_Problem description_. Retrieve all lines below that have the string "tcolorbox".

==========

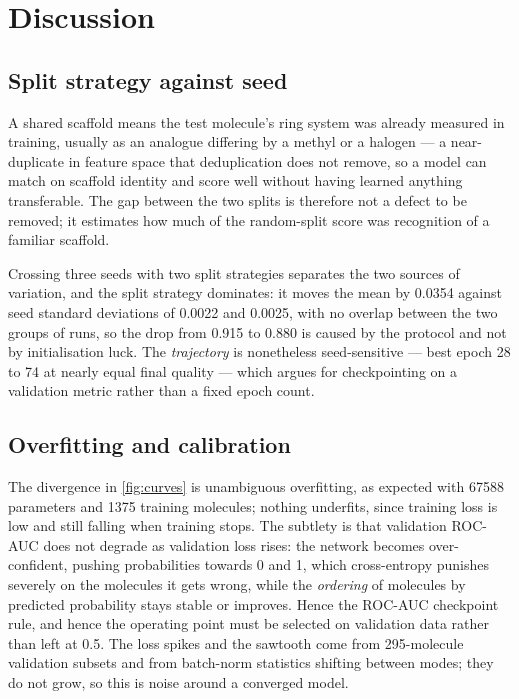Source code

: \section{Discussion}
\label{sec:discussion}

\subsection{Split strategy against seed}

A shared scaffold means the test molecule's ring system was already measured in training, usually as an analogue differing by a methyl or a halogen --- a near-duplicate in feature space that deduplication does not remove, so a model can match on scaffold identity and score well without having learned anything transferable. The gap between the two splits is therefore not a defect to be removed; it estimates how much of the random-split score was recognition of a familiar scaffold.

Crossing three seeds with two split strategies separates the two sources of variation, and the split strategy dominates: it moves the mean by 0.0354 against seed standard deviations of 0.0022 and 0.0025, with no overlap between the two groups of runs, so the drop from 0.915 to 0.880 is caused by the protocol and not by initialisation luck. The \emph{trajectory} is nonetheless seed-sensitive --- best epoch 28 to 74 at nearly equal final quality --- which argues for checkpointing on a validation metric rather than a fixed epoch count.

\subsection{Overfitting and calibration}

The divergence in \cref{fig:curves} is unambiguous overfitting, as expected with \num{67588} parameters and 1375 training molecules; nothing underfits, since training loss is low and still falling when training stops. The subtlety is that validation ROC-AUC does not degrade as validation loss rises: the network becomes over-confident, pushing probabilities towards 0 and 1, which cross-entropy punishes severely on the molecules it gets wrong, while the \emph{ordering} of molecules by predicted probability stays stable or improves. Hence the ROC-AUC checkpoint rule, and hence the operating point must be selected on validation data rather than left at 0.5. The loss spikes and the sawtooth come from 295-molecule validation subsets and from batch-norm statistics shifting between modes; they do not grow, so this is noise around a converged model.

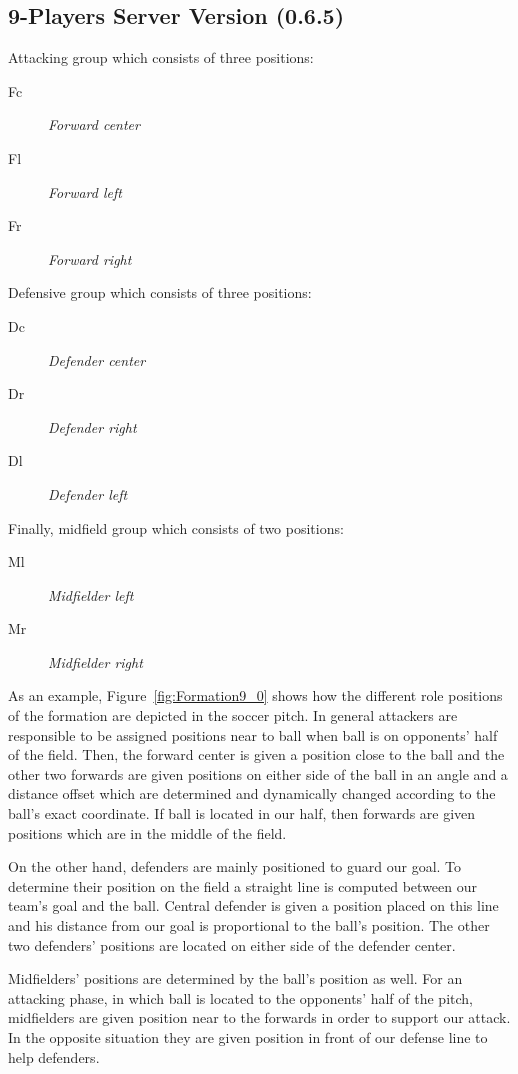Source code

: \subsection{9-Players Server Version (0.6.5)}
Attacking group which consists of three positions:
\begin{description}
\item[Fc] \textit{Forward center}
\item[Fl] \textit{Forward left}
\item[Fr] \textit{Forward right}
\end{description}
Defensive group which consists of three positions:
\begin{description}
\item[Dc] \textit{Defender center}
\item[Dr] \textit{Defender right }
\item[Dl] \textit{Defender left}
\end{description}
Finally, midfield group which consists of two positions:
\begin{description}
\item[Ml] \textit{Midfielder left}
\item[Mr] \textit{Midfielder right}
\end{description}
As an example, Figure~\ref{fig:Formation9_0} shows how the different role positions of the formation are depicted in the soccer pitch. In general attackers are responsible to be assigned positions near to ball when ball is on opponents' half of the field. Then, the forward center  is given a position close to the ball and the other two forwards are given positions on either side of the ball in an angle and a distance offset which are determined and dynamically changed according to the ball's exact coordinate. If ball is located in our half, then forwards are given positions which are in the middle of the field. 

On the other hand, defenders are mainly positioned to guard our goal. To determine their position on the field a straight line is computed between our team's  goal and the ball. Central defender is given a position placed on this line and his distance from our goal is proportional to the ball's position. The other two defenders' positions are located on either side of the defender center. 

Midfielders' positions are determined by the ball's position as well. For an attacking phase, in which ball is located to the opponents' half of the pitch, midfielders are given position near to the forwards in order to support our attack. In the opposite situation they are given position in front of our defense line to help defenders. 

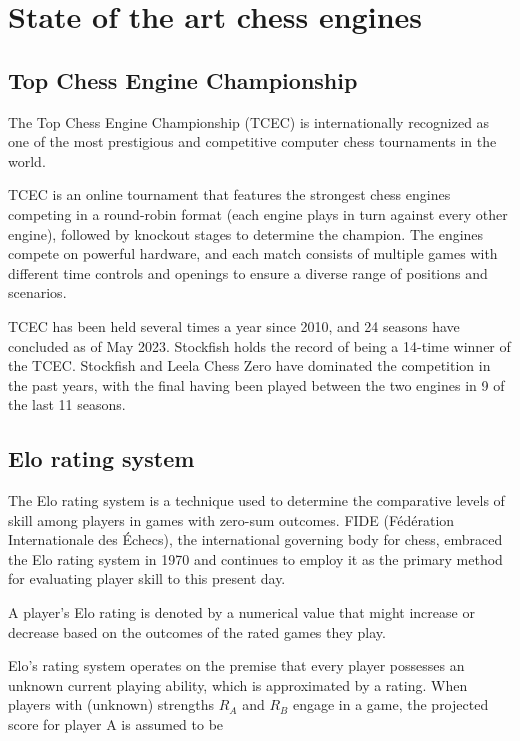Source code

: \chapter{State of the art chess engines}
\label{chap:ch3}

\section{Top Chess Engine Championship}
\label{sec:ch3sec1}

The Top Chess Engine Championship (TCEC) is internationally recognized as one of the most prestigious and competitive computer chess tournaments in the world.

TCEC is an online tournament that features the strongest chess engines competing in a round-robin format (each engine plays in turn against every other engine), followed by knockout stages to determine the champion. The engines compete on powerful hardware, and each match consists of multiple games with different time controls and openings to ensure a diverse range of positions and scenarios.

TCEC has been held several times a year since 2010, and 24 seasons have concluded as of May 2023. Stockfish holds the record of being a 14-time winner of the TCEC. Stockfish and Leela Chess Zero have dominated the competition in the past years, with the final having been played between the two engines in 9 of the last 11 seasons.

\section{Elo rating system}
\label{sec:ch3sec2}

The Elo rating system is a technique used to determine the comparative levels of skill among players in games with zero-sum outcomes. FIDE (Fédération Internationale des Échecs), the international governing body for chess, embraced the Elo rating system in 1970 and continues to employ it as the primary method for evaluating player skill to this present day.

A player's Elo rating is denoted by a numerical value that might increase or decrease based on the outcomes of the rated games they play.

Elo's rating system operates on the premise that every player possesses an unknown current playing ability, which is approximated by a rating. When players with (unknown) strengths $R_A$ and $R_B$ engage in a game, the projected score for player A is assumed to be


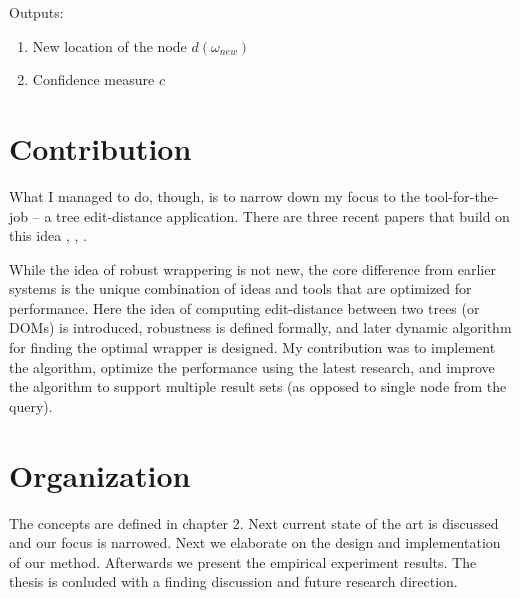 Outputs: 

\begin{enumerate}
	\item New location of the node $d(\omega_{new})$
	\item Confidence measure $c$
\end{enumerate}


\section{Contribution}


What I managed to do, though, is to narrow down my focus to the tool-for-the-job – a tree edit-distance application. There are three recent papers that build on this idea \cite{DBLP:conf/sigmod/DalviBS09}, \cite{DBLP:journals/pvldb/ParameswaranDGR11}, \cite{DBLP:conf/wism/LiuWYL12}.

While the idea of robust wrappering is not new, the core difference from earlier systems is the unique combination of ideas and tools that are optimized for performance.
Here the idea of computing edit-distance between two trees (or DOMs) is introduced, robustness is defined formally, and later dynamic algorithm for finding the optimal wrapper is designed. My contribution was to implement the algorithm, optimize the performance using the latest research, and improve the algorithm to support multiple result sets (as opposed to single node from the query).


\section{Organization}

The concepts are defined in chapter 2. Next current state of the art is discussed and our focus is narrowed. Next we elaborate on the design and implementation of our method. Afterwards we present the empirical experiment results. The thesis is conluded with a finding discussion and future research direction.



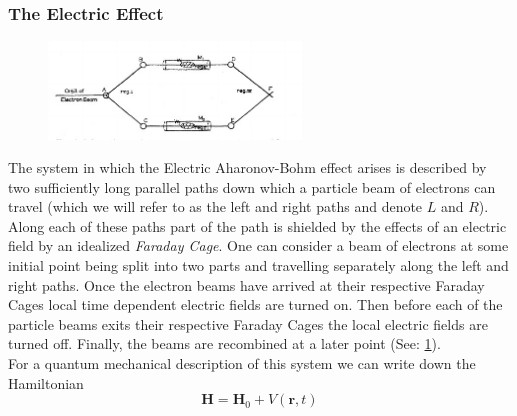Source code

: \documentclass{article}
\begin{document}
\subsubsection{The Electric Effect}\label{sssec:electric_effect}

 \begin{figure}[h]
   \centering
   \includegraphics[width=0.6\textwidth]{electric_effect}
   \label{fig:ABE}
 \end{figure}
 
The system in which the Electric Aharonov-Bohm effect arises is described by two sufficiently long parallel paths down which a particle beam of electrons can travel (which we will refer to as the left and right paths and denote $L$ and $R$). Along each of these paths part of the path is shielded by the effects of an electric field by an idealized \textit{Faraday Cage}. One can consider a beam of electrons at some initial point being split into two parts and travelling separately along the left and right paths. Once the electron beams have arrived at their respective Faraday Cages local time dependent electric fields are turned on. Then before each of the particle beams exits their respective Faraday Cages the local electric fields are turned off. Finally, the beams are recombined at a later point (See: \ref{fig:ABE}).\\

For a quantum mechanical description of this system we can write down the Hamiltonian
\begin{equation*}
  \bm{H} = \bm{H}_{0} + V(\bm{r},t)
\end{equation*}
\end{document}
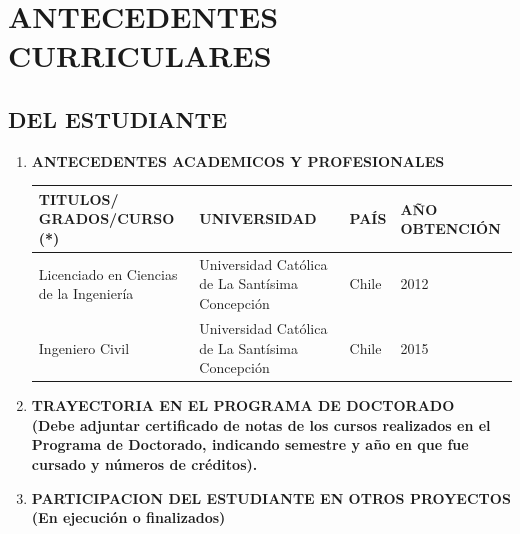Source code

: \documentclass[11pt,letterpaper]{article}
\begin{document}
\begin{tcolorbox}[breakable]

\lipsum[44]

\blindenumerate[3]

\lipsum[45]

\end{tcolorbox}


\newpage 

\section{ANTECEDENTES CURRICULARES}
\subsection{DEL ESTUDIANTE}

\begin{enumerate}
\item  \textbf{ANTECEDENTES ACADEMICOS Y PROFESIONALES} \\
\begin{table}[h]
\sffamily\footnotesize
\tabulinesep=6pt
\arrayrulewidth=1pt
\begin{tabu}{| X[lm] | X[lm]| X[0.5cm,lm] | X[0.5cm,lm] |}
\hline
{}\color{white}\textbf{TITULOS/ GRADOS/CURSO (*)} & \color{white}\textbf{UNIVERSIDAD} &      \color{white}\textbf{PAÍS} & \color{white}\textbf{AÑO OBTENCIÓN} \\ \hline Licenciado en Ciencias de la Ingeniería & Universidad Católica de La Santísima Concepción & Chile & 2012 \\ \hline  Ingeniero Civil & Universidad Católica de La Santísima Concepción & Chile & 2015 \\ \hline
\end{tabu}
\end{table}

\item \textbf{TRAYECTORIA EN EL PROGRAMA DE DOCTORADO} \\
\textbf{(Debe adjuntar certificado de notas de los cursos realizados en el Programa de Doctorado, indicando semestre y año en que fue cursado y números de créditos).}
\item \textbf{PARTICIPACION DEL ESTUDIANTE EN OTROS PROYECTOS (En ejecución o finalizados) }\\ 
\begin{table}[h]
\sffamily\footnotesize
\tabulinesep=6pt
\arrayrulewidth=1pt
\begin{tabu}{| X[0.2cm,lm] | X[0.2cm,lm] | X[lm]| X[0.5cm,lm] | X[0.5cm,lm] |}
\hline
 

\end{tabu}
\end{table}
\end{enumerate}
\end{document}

==========

_Reply_.
\begin{tcolorbox}[breakable]
\end{tcolorbox}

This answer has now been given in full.